[Problem description]: From the data underneath, reproduce exactly the stretch that begins at the line with "전형적인 증상 두 가지**" and ends after the line with "- 콘크리트 클래스를".
┄┄┄┄┄┄
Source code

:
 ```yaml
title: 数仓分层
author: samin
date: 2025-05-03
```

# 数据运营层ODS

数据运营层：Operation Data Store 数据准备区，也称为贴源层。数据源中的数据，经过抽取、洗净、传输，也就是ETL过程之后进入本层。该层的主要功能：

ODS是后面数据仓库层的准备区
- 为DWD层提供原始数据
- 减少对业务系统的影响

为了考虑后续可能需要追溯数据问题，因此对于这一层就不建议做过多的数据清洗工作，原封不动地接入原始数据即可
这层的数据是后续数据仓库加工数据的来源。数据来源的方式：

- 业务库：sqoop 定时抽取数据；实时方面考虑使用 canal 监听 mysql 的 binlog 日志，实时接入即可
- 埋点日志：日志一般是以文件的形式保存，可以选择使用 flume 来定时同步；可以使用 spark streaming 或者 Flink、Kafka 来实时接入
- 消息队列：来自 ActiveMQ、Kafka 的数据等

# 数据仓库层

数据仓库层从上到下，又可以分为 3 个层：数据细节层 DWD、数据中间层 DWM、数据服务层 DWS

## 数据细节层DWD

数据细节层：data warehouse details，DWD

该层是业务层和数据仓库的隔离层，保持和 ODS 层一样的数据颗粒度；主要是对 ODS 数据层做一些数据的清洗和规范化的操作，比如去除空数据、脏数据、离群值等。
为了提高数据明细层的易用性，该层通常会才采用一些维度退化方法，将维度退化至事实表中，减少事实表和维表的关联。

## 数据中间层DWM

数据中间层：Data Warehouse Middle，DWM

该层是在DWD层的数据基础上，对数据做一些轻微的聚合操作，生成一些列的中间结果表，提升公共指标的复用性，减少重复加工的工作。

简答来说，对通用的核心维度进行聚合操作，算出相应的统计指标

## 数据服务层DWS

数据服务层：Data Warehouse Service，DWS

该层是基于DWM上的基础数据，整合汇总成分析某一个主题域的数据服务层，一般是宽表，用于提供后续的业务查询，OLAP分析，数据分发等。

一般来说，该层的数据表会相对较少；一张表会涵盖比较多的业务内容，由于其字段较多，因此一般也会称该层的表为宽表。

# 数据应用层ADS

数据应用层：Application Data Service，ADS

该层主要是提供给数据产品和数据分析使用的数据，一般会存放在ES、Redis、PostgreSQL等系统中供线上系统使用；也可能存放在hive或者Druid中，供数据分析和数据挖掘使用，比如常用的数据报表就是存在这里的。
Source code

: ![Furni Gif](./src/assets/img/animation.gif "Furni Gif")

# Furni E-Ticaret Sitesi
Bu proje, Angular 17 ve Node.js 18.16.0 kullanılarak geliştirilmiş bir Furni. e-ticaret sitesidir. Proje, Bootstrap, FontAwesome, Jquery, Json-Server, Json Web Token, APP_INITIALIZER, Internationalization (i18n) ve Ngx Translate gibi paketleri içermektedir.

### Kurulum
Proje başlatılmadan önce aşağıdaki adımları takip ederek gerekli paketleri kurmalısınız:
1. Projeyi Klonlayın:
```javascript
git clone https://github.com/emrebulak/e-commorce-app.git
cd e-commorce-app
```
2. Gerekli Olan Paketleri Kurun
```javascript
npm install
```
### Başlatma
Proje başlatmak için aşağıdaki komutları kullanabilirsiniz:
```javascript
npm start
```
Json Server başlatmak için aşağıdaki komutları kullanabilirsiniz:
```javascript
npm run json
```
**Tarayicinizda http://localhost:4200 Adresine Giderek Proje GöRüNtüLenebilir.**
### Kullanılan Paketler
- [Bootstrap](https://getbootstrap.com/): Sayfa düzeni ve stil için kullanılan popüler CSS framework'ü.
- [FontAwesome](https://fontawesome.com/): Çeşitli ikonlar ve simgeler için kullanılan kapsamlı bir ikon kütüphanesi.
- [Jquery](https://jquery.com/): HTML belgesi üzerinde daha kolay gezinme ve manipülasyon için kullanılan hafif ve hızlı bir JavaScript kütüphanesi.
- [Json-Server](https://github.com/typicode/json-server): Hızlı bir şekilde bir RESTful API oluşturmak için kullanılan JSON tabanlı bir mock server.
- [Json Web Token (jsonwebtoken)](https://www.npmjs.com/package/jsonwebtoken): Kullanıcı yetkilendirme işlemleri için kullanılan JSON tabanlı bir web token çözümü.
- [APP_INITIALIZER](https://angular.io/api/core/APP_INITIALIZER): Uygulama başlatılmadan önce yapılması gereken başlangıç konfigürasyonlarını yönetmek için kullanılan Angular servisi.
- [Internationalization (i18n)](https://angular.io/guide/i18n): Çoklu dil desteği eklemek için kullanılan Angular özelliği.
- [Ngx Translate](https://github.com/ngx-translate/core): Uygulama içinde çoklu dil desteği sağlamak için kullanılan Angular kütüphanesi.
┄┄┄┄┄┄
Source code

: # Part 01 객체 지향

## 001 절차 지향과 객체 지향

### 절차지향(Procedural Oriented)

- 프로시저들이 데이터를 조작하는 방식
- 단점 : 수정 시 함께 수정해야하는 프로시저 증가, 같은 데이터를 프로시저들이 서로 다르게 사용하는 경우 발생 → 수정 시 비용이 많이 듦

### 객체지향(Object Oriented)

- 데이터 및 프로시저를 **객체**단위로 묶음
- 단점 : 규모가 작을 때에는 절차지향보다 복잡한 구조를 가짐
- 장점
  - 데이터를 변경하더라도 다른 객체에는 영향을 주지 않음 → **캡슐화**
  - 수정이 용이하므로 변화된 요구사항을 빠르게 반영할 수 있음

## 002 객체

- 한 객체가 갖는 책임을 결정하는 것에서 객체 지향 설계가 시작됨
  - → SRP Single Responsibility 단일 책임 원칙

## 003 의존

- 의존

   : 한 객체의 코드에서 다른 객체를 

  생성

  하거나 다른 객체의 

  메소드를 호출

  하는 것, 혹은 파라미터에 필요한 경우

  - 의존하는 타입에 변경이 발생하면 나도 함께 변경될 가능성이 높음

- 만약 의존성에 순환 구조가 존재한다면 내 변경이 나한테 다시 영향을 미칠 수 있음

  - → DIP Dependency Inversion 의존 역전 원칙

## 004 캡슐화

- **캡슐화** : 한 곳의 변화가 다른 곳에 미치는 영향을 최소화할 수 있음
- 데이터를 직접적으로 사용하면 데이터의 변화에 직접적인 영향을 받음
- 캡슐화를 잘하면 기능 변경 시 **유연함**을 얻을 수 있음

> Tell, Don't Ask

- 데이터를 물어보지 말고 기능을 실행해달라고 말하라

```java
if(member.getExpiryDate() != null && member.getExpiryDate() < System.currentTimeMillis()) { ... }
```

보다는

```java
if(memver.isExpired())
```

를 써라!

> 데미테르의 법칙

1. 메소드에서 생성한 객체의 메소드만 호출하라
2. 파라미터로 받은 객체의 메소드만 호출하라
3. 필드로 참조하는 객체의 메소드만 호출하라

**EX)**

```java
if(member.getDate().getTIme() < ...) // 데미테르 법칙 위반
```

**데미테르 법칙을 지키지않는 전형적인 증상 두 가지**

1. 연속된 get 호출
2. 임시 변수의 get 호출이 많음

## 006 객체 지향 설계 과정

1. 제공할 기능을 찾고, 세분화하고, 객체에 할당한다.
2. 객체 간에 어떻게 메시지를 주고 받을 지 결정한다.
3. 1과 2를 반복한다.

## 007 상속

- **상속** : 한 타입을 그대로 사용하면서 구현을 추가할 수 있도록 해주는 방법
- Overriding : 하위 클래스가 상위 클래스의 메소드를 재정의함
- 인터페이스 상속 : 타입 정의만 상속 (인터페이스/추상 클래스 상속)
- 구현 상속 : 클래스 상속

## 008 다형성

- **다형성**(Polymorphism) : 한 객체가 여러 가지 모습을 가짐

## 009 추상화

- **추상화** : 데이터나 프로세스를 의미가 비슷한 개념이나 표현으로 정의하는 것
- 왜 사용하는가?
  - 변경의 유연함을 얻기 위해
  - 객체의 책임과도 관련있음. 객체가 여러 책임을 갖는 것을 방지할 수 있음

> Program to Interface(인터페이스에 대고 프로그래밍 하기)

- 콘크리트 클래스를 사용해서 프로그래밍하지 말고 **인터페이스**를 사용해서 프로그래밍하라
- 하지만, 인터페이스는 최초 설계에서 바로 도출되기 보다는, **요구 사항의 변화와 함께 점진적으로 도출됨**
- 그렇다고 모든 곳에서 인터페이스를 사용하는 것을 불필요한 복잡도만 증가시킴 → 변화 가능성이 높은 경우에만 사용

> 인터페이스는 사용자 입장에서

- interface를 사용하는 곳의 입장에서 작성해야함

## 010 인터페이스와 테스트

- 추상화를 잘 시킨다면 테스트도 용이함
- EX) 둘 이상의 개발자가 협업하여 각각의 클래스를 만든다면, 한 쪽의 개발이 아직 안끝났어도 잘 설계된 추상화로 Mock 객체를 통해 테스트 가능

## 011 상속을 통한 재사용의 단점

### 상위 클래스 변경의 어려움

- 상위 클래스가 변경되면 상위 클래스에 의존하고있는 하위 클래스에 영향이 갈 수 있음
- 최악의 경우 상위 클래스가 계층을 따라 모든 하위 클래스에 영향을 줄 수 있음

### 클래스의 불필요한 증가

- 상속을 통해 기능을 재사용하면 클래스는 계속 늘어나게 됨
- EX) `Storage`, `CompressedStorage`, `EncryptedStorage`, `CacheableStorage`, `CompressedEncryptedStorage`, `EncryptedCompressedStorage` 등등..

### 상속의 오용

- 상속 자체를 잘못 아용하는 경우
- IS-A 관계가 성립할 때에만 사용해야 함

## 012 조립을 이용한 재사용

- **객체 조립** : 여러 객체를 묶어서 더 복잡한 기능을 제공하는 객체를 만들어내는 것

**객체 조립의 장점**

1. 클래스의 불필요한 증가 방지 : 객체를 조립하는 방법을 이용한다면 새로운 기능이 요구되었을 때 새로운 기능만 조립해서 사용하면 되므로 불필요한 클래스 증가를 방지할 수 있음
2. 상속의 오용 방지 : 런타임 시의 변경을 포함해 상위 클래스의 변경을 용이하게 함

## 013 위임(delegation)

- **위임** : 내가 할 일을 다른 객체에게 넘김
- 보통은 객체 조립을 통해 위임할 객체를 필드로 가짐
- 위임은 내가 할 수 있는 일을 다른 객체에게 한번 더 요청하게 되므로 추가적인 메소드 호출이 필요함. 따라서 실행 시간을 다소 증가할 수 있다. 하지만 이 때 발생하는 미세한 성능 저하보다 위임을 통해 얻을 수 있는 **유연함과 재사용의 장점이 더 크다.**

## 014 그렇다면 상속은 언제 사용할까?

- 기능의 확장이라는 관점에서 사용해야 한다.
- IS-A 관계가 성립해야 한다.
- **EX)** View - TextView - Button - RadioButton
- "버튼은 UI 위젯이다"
┄┄┄┄┄┄
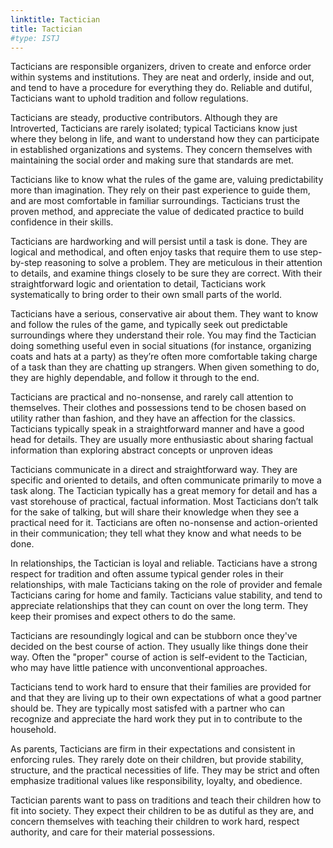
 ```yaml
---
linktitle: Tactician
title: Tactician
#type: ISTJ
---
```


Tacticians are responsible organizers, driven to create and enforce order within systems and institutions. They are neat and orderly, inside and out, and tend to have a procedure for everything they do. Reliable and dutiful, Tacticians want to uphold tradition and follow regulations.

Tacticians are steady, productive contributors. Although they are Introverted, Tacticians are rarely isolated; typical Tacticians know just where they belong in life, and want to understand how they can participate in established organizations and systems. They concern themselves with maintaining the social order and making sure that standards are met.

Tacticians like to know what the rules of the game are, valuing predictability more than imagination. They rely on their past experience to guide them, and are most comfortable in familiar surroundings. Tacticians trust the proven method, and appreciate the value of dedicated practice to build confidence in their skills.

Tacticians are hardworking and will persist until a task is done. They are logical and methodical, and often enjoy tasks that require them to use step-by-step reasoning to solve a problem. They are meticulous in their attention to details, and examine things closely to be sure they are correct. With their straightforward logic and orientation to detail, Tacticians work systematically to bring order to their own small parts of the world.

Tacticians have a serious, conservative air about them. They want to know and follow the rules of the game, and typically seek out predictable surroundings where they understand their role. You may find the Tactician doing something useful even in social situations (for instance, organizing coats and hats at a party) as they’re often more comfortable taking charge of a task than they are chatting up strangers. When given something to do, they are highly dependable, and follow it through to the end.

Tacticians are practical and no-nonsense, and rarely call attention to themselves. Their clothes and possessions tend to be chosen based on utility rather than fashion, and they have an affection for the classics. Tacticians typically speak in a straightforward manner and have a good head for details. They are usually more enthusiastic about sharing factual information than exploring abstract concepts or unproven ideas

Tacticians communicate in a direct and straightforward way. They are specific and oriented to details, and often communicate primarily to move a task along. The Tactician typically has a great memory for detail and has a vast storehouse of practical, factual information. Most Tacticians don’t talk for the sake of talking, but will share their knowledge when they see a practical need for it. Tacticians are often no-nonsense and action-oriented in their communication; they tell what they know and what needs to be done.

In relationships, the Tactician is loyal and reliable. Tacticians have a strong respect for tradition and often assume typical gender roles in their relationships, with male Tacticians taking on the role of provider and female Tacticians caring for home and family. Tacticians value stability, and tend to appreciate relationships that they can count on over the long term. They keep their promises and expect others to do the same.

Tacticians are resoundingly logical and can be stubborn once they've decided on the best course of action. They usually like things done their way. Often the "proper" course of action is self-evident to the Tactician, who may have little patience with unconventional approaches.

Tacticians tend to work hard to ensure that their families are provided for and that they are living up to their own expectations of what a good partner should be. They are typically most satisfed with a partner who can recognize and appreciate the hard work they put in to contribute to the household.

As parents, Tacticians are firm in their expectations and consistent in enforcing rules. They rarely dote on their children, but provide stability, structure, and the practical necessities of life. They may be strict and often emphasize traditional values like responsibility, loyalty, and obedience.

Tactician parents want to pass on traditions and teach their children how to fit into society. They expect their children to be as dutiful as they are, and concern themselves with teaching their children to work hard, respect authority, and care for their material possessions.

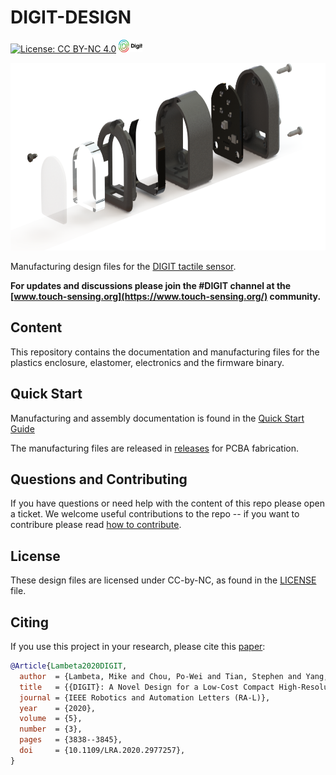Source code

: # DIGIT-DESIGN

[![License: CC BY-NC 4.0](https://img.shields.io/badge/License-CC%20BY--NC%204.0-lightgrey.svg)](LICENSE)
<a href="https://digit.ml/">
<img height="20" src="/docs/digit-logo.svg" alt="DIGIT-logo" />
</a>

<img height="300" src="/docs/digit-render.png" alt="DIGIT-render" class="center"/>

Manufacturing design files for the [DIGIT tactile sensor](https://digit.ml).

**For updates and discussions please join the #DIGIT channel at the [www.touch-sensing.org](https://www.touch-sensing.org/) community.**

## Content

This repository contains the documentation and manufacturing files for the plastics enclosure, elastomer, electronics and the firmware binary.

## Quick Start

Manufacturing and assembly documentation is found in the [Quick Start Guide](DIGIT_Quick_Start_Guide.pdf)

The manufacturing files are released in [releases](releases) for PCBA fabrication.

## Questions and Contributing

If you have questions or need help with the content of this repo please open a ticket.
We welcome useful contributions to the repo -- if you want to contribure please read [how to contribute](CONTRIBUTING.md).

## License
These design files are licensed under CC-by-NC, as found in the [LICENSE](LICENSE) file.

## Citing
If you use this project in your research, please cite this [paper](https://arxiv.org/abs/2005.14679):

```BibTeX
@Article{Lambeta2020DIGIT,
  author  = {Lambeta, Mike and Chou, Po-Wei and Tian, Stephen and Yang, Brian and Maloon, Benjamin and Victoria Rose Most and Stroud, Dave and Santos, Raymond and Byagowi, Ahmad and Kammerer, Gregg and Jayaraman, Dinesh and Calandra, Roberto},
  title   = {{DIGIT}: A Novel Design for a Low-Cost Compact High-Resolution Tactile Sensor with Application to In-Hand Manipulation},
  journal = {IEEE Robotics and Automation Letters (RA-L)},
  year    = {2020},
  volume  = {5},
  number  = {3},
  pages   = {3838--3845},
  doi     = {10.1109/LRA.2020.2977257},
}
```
┄┄┄┄┄┄
[Exercise result]:
**데미테르 법칙을 지키지않는 전형적인 증상 두 가지**

1. 연속된 get 호출
2. 임시 변수의 get 호출이 많음

## 006 객체 지향 설계 과정

1. 제공할 기능을 찾고, 세분화하고, 객체에 할당한다.
2. 객체 간에 어떻게 메시지를 주고 받을 지 결정한다.
3. 1과 2를 반복한다.

## 007 상속

- **상속** : 한 타입을 그대로 사용하면서 구현을 추가할 수 있도록 해주는 방법
- Overriding : 하위 클래스가 상위 클래스의 메소드를 재정의함
- 인터페이스 상속 : 타입 정의만 상속 (인터페이스/추상 클래스 상속)
- 구현 상속 : 클래스 상속

## 008 다형성

- **다형성**(Polymorphism) : 한 객체가 여러 가지 모습을 가짐

## 009 추상화

- **추상화** : 데이터나 프로세스를 의미가 비슷한 개념이나 표현으로 정의하는 것
- 왜 사용하는가?
  - 변경의 유연함을 얻기 위해
  - 객체의 책임과도 관련있음. 객체가 여러 책임을 갖는 것을 방지할 수 있음

> Program to Interface(인터페이스에 대고 프로그래밍 하기)

- 콘크리트 클래스를 사용해서 프로그래밍하지 말고 **인터페이스**를 사용해서 프로그래밍하라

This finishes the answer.